▶ Data for analysis:
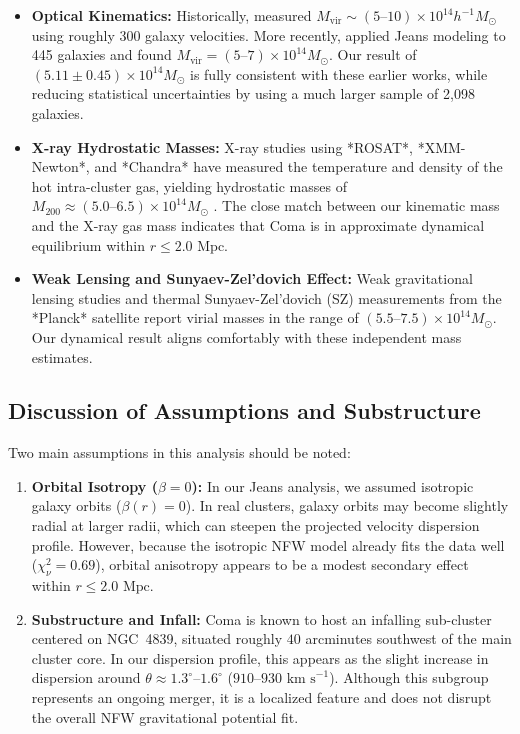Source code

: \documentclass[twocolumn]{aastex631}
\begin{document}
\begin{itemize}
	\item \textbf{Optical Kinematics:} Historically, \citet{kent1982} measured $M_{\text{vir}} \sim (5\text{--}10) \times 10^{14} h^{-1} M_\odot$ using roughly 300 galaxy velocities. More recently, \citet{lokas2003} applied Jeans modeling to 445 galaxies and found $M_{\text{vir}} = (5\text{--}7) \times 10^{14} M_\odot$. Our result of $(5.11 \pm 0.45) \times 10^{14} M_\odot$ is fully consistent with these earlier works, while reducing statistical uncertainties by using a much larger sample of 2,098 galaxies.

	\item \textbf{X-ray Hydrostatic Masses:} X-ray studies using *ROSAT*, *XMM-Newton*, and *Chandra* have measured the temperature and density of the hot intra-cluster gas, yielding hydrostatic masses of $M_{200} \approx (5.0\text{--}6.5) \times 10^{14} M_\odot$ \citep[e.g.,][]{reiprich2002, falco2014}. The close match between our kinematic mass and the X-ray gas mass indicates that Coma is in approximate dynamical equilibrium within $r \le 2.0\text{ Mpc}$.

	\item \textbf{Weak Lensing and Sunyaev-Zel'dovich Effect:} Weak gravitational lensing studies \citep[e.g.,][]{okabe2010} and thermal Sunyaev-Zel'dovich (SZ) measurements from the *Planck* satellite \citep{planck2014} report virial masses in the range of $(5.5\text{--}7.5) \times 10^{14} M_\odot$. Our dynamical result aligns comfortably with these independent mass estimates.
\end{itemize}

\subsection{Discussion of Assumptions and Substructure}
Two main assumptions in this analysis should be noted:
\begin{enumerate}
	\item \textbf{Orbital Isotropy ($\beta = 0$):} In our Jeans analysis, we assumed isotropic galaxy orbits ($\beta(r) = 0$). In real clusters, galaxy orbits may become slightly radial at larger radii, which can steepen the projected velocity dispersion profile. However, because the isotropic NFW model already fits the data well ($\chi_\nu^2 = 0.69$), orbital anisotropy appears to be a modest secondary effect within $r \le 2.0\text{ Mpc}$.
	\item \textbf{Substructure and Infall:} Coma is known to host an infalling sub-cluster centered on NGC~4839, situated roughly $40$ arcminutes southwest of the main cluster core. In our dispersion profile, this appears as the slight increase in dispersion around $\theta \approx 1.3^\circ\text{--}1.6^\circ$ ($910\text{--}930\text{ km s}^{-1}$). Although this subgroup represents an ongoing merger, it is a localized feature and does not disrupt the overall NFW gravitational potential fit.
\end{enumerate}
\end{document}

▶ To do:
An exact, picture-free copy of the entries is required.

▶ Solution:
Source code

: \documentclass[twocolumn]{aastex631}
\begin{document}
\begin{itemize}
	\item \textbf{Optical Kinematics:} Historically, \citet{kent1982} measured $M_{\text{vir}} \sim (5\text{--}10) \times 10^{14} h^{-1} M_\odot$ using roughly 300 galaxy velocities. More recently, \citet{lokas2003} applied Jeans modeling to 445 galaxies and found $M_{\text{vir}} = (5\text{--}7) \times 10^{14} M_\odot$. Our result of $(5.11 \pm 0.45) \times 10^{14} M_\odot$ is fully consistent with these earlier works, while reducing statistical uncertainties by using a much larger sample of 2,098 galaxies.

	\item \textbf{X-ray Hydrostatic Masses:} X-ray studies using *ROSAT*, *XMM-Newton*, and *Chandra* have measured the temperature and density of the hot intra-cluster gas, yielding hydrostatic masses of $M_{200} \approx (5.0\text{--}6.5) \times 10^{14} M_\odot$ \citep[e.g.,][]{reiprich2002, falco2014}. The close match between our kinematic mass and the X-ray gas mass indicates that Coma is in approximate dynamical equilibrium within $r \le 2.0\text{ Mpc}$.

	\item \textbf{Weak Lensing and Sunyaev-Zel'dovich Effect:} Weak gravitational lensing studies \citep[e.g.,][]{okabe2010} and thermal Sunyaev-Zel'dovich (SZ) measurements from the *Planck* satellite \citep{planck2014} report virial masses in the range of $(5.5\text{--}7.5) \times 10^{14} M_\odot$. Our dynamical result aligns comfortably with these independent mass estimates.
\end{itemize}

\subsection{Discussion of Assumptions and Substructure}
Two main assumptions in this analysis should be noted:
\begin{enumerate}
	\item \textbf{Orbital Isotropy ($\beta = 0$):} In our Jeans analysis, we assumed isotropic galaxy orbits ($\beta(r) = 0$). In real clusters, galaxy orbits may become slightly radial at larger radii, which can steepen the projected velocity dispersion profile. However, because the isotropic NFW model already fits the data well ($\chi_\nu^2 = 0.69$), orbital anisotropy appears to be a modest secondary effect within $r \le 2.0\text{ Mpc}$.
	\item \textbf{Substructure and Infall:} Coma is known to host an infalling sub-cluster centered on NGC~4839, situated roughly $40$ arcminutes southwest of the main cluster core. In our dispersion profile, this appears as the slight increase in dispersion around $\theta \approx 1.3^\circ\text{--}1.6^\circ$ ($910\text{--}930\text{ km s}^{-1}$). Although this subgroup represents an ongoing merger, it is a localized feature and does not disrupt the overall NFW gravitational potential fit.
\end{enumerate}
\end{document}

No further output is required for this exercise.